Bulgarlar’ı  himayesine  alıp  Ege  Denizi’ne   açılmak  isteyen  Çar,  Doğu  Anadolu’yu   “Anadolu”  ismini  kullanmadan  Kuzey  Ermenistan  diye   niteleyerek   bu  bölgede  de tarihi   emellerinin  hangi   noktaya   vardığını   ortaya  koymaktadır.Aslında  Irak’a  ve Basra  Körfezi’ne  kadar  inebilmek  için kendisine  gerekli  olan tampon  devlet  Ermeniler’den  oluşacaktı.Bu  devlet  Rusya’nın  himayesine    girdikten  sonra,  kendisini   aynen İngiltere’nin Yunanistan’ı  paravan  ve   maşa  yapması  gibi Ermeniler’i  kullanarak  Anadolu’yu  Türkler’den  temizleyecek,  aynı  zamanda  da petrol  bölgelerine  İngilizler’den  evvel  varacaktı.

İlhan  BARDAKÇI:İmparatorluğa Veda s:108-109



MİSYONERLİK

Osmanlı’da misyon faaliyetleri münferit kiliseler, hastaneler ve halkın içine herhangi bir yolla girmiş  Müslüman kılıklı papazlar vasıtasıyla yapılamakta idı.

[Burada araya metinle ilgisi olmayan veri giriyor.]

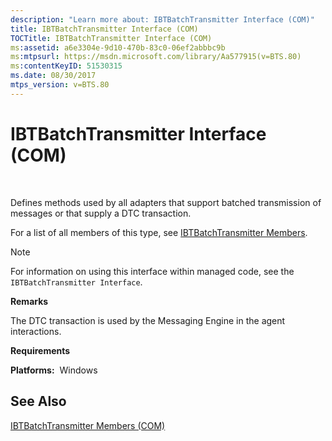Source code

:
 ```yaml
---
description: "Learn more about: IBTBatchTransmitter Interface (COM)"
title: IBTBatchTransmitter Interface (COM)
TOCTitle: IBTBatchTransmitter Interface (COM)
ms:assetid: a6e3304e-9d10-470b-83c0-06ef2abbbc9b
ms:mtpsurl: https://msdn.microsoft.com/library/Aa577915(v=BTS.80)
ms:contentKeyID: 51530315
ms.date: 08/30/2017
mtps_version: v=BTS.80
---
```


# IBTBatchTransmitter Interface (COM)

 

Defines methods used by all adapters that support batched transmission of messages or that supply a DTC transaction.

For a list of all members of this type, see [IBTBatchTransmitter Members](ibtbatchtransmitter-members-com.md).


> [!NOTE]
> <P>For information on using this interface within managed code, see the <CODE>IBTBatchTransmitter Interface</CODE>.</P>



**Remarks**

The DTC transaction is used by the Messaging Engine in the agent interactions.

**Requirements**

**Platforms:**  Windows

## See Also

[IBTBatchTransmitter Members (COM)](ibtbatchtransmitter-members-com.md)

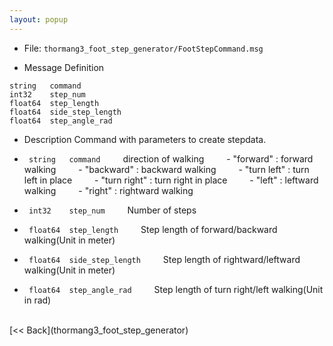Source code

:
 ```yaml
---
layout: popup
---
```


- File: `thormang3_foot_step_generator/FootStepCommand.msg`

- Message Definition
 ```
 string   command
 int32    step_num
 float64  step_length
 float64  side_step_length
 float64  step_angle_rad
 ```


- Description
Command with parameters to create stepdata.

* ` string   command`
&emsp;&emsp; direction of walking
&emsp;&emsp; - "forward"    : forward walking
&emsp;&emsp; - "backward"   : backward walking
&emsp;&emsp; - "turn left"  : turn left in place
&emsp;&emsp; - "turn right" : turn right in place
&emsp;&emsp; - "left"       : leftward walking
&emsp;&emsp; - "right"      : rightward walking

* ` int32    step_num`
&emsp;&emsp; Number of steps
* ` float64  step_length`
&emsp;&emsp; Step length of forward/backward walking(Unit in meter)
* ` float64  side_step_length`
&emsp;&emsp; Step length of rightward/leftward walking(Unit in meter)
* ` float64  step_angle_rad`
&emsp;&emsp; Step length of turn right/left walking(Unit in rad)


<br>
[&lt;&lt; Back](thormang3_foot_step_generator)
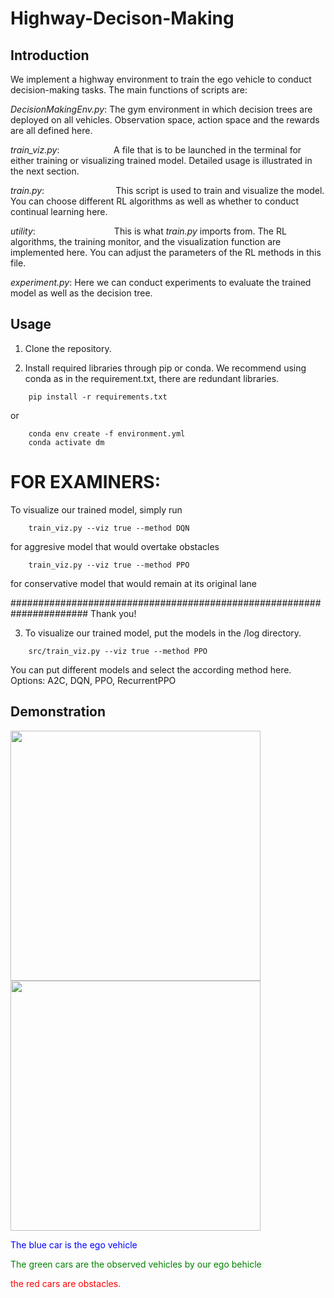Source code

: # Highway-Decison-Making

## Introduction
We implement a highway environment to train the ego vehicle to conduct decision-making tasks. The main functions of scripts are:

*DecisionMakingEnv.py*: The gym environment in which decision trees are deployed on all vehicles. Observation space, action space and the rewards are all defined here.

*train_viz.py*: &nbsp;&nbsp;&nbsp;&nbsp;&nbsp;&nbsp;&nbsp;&nbsp;&nbsp;&nbsp;&nbsp;&nbsp;&nbsp;&nbsp;&nbsp;&nbsp;&nbsp;&nbsp;&nbsp;&nbsp;&nbsp;A file that is to be launched in the terminal for either training or visualizing trained model. Detailed usage is illustrated in the next section.

*train.py*:&nbsp;&nbsp;&nbsp;&nbsp;&nbsp;&nbsp;&nbsp;&nbsp;&nbsp;&nbsp;&nbsp;&nbsp;&nbsp;&nbsp;&nbsp;&nbsp;&nbsp;&nbsp;&nbsp;&nbsp;&nbsp;&nbsp;&nbsp;&nbsp;&nbsp;&nbsp;&nbsp;&nbsp; This script is used to train and visualize the model. You can choose different RL algorithms as well as whether to conduct continual learning here.

*utility*:&nbsp;&nbsp;&nbsp;&nbsp;&nbsp;&nbsp;&nbsp;&nbsp;&nbsp;&nbsp;&nbsp;&nbsp;&nbsp;&nbsp;&nbsp;&nbsp;&nbsp;&nbsp;&nbsp;&nbsp;&nbsp;&nbsp;&nbsp;&nbsp;&nbsp;&nbsp;&nbsp;&nbsp;&nbsp;&nbsp;&nbsp; This is what *train.py* imports from. The RL algorithms, the training monitor, and the visualization function are implemented here. You can adjust the parameters of the RL methods in this file. 

*experiment.py*: Here we can conduct experiments to evaluate the trained model as well as the decision tree. 

## Usage
1. Clone the repository.

2. Install required libraries through pip or conda. We recommend using conda as in the requirement.txt, there are redundant libraries.
```terminal
    pip install -r requirements.txt
```
or
```terminal
    conda env create -f environment.yml
    conda activate dm
```

# FOR EXAMINERS:
To visualize our trained model, simply run 
```terminal
    train_viz.py --viz true --method DQN 
``` 
for aggresive model that would overtake obstacles
```terminal
    train_viz.py --viz true --method PPO 
``` 
for conservative model that would remain at its original lane

###################################################################### Thank you!

3. To visualize our trained model, put the models in the /log directory.
```terminal
    src/train_viz.py --viz true --method PPO
```
You can put different models and select the according method here. Options: A2C, DQN, PPO, RecurrentPPO

## Demonstration
<img src="Examples/vkeeping.gif" width="400"/>

<img src="Examples/overtake.gif" width="400"/>

<font color='blue'>The blue car is the ego vehicle</font>

<font color='green'>The green cars are the observed vehicles by our ego behicle</font>

<font color='red'>the red cars are obstacles.</font>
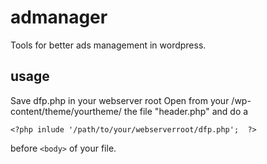 # admanager
Tools for better ads management in wordpress.

## usage
Save dfp.php in your webserver root
Open from your /wp-content/theme/yourtheme/ the file "header.php" and do a 
```
<?php inlude '/path/to/your/webserverroot/dfp.php';  ?> 
```
before ```<body>``` of your file.
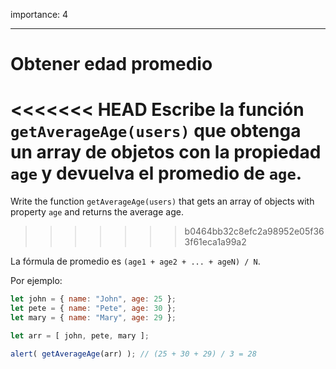 importance: 4

---

# Obtener edad promedio

<<<<<<< HEAD
Escribe la función `getAverageAge(users)` que obtenga un array de objetos con la propiedad `age` y devuelva el promedio de `age`.
=======
Write the function `getAverageAge(users)` that gets an array of objects with property `age` and returns the average age.
>>>>>>> b0464bb32c8efc2a98952e05f363f61eca1a99a2

La fórmula de promedio es `(age1 + age2 + ... + ageN) / N`.

Por ejemplo:

```js no-beautify
let john = { name: "John", age: 25 };
let pete = { name: "Pete", age: 30 };
let mary = { name: "Mary", age: 29 };

let arr = [ john, pete, mary ];

alert( getAverageAge(arr) ); // (25 + 30 + 29) / 3 = 28
```
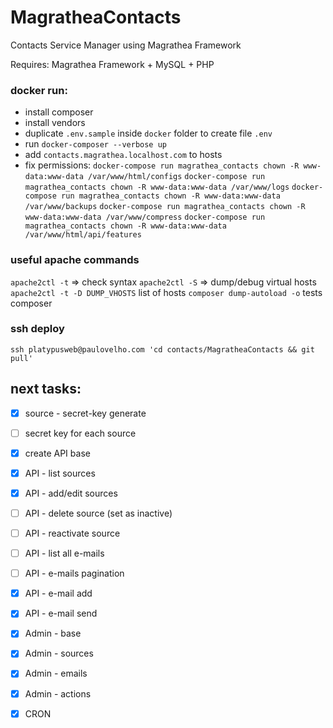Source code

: # MagratheaContacts
Contacts Service Manager using Magrathea Framework

Requires:
Magrathea Framework + MySQL + PHP

### docker run:
- install composer
- install vendors
- duplicate `.env.sample` inside `docker` folder to create file `.env`
- run `docker-composer --verbose up`
- add `contacts.magrathea.localhost.com` to hosts
- fix permissions: 
	`docker-compose run magrathea_contacts chown -R www-data:www-data /var/www/html/configs`
	`docker-compose run magrathea_contacts chown -R www-data:www-data /var/www/logs`
	`docker-compose run magrathea_contacts chown -R www-data:www-data /var/www/backups`
	`docker-compose run magrathea_contacts chown -R www-data:www-data /var/www/compress`
	`docker-compose run magrathea_contacts chown -R www-data:www-data /var/www/html/api/features`

### useful apache commands
`apache2ctl -t` => check syntax
`apache2ctl -S` => dump/debug virtual hosts
`apache2ctl -t -D DUMP_VHOSTS` list of hosts
`composer dump-autoload -o` tests composer

### ssh deploy
```
ssh platypusweb@paulovelho.com 'cd contacts/MagratheaContacts && git pull'
```

## next tasks: ##

* [X] source - secret-key generate
* [ ] secret key for each source
* [X] create API base
* [X] API - list sources
* [X] API - add/edit sources
* [ ] API - delete source (set as inactive)
* [ ] API - reactivate source
* [ ] API - list all e-mails
* [ ] API - e-mails pagination
* [X] API - e-mail add
* [X] API - e-mail send
* [X] Admin - base
* [X] Admin - sources
* [X] Admin - emails
* [X] Admin - actions
* [X] CRON


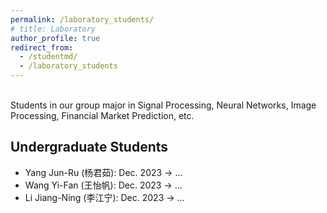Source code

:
 ```yaml
---
permalink: /laboratory_students/
# title: Laboratory
author_profile: true
redirect_from: 
  - /studentmd/
  - /laboratory_students
---
```


<br />
Students in our group major in Signal Processing, Neural Networks, Image Processing, Financial Market Prediction, etc.


Undergraduate Students
--------
* Yang Jun-Ru (杨君茹): Dec. 2023 -> …
* Wang Yi-Fan (王怡帆): Dec. 2023 -> …
* Li Jiang-Ning (李江宁): Dec. 2023 -> …

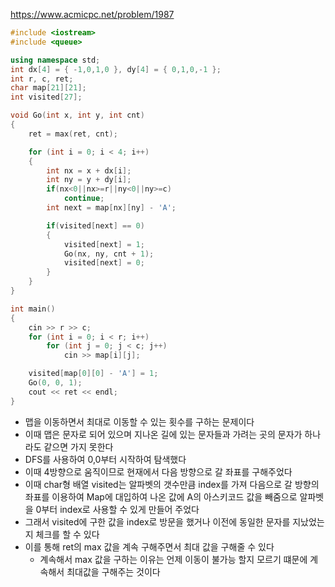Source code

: https://www.acmicpc.net/problem/1987
```C++
#include <iostream>
#include <queue>

using namespace std;
int dx[4] = { -1,0,1,0 }, dy[4] = { 0,1,0,-1 };
int r, c, ret;
char map[21][21];
int visited[27];

void Go(int x, int y, int cnt)
{
	ret = max(ret, cnt);

	for (int i = 0; i < 4; i++)
	{
		int nx = x + dx[i];
		int ny = y + dy[i];
		if(nx<0||nx>=r||ny<0||ny>=c)
			continue;
		int next = map[nx][ny] - 'A';

		if(visited[next] == 0)
		{
			visited[next] = 1;
			Go(nx, ny, cnt + 1);
			visited[next] = 0;
		}
	}
}

int main()
{
	cin >> r >> c;
	for (int i = 0; i < r; i++)
		for (int j = 0; j < c; j++)
			cin >> map[i][j];

	visited[map[0][0] - 'A'] = 1;
	Go(0, 0, 1);
	cout << ret << endl;
}
```
- 맵을 이동하면서 최대로 이동할 수 있는 횟수를 구하는 문제이다
- 이때 맵은 문자로 되어 있으며 지나온 길에 있는 문자들과 가려는 곳의 문자가 하나라도 같으면 가지 못한다
- DFS를 사용하여 0,0부터 시작하여 탐색했다
- 이때 4방향으로 움직이므로 현재에서 다음 방향으로 갈 좌표를 구해주었다
- 이때 char형 배열 visited는 알파벳의 갯수만큼 index를 가져 다음으로 갈 방향의 좌표를 이용하여 Map에 대입하여 나온 값에 A의 아스키코드 값을 빼줌으로 알파벳을 0부터 index로 사용할 수 있게 만들어 주었다
- 그래서 visited에 구한 값을 index로 방문을 했거나 이전에 동일한 문자를 지났었는지 체크를 할 수 있다
- 이를 통해 ret의 max 값을 계속 구해주면서 최대 값을 구해줄 수 있다
	- 계속해서 max 값을 구하는 이유는 언제 이동이 불가능 할지 모르기 떄문에 계속해서 최대값을 구해주는 것이다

İngilizler,  Müslüman memleketlerde Hıristiyan kültürünü yaymak için hususi suretle yetiştirilmiş elemanlar hazırlamaya başlamıştır.Bu müesseselerde yetişmiş bir İngiliz misyonerinin anlattıklarını takip etmekle oldukça vazıh bir fikir elde edebiliriz.”Misyonerler çocuk iken hizmete alınır, yapacakları vazifeye göre ilmen, ahlaken ve fikren yetiştirilirler. şöyle ki, İngiliz misyoner cemiyeti her sene bütün orta mektep talebesinin zekilerinden otuz kırkını seçerek himayesine alır, onları kabiliyetlerine göre üçer-beşer ayırarak muhtelif memleketlerde yetiştirir.Bu çocuklar o memlekette sefaret veya konsolosluklara  tevdi edilir.Bu şekilde bir arkadaşı ile beraber İstanbul’ da ki İngiliz sefaretine verilen  misyoner namzedi, sefir vasıtasıyla bir Müslüman ismi altında  bir Müslüman ailesine evlatlık olarak yerleştirilir ve mahalle mektebinden başlayarak medrese tahsiline kadar tam bir Müslüman çocuğu halinde yetişmiştir. Sonraları bir Ermeni’den Fransızca dersi alarak Bab-ı Ali Terceme Kalemi’ne girmiş ve  orada baş halifeliğe kadar yükselmiştir.Nihayet Protestan cemiyetinden program ve talimat hazırlamak vasıtasıyla İngiltere’ye çagırılır ve başındaki sarığı atıp  bir Şapka geçirerek memleketi terk eder.”


Hıristiyan kültürünün yayılmasında en çok üzerinde durulan müesseselerden biri de hastanelerdir.Bilhassa büyük harpte, harbin getirdiği sefalet ve hastalıklara duçar kalan  halk üzerinde bu hastanelerin büyük tesiri olmuştur.Türk Misyonlarına Yardım Cemiyeti’ nin neşrettiği elli senelik kitapta hastanelerin rolü şu tarzda belirtilmektedir.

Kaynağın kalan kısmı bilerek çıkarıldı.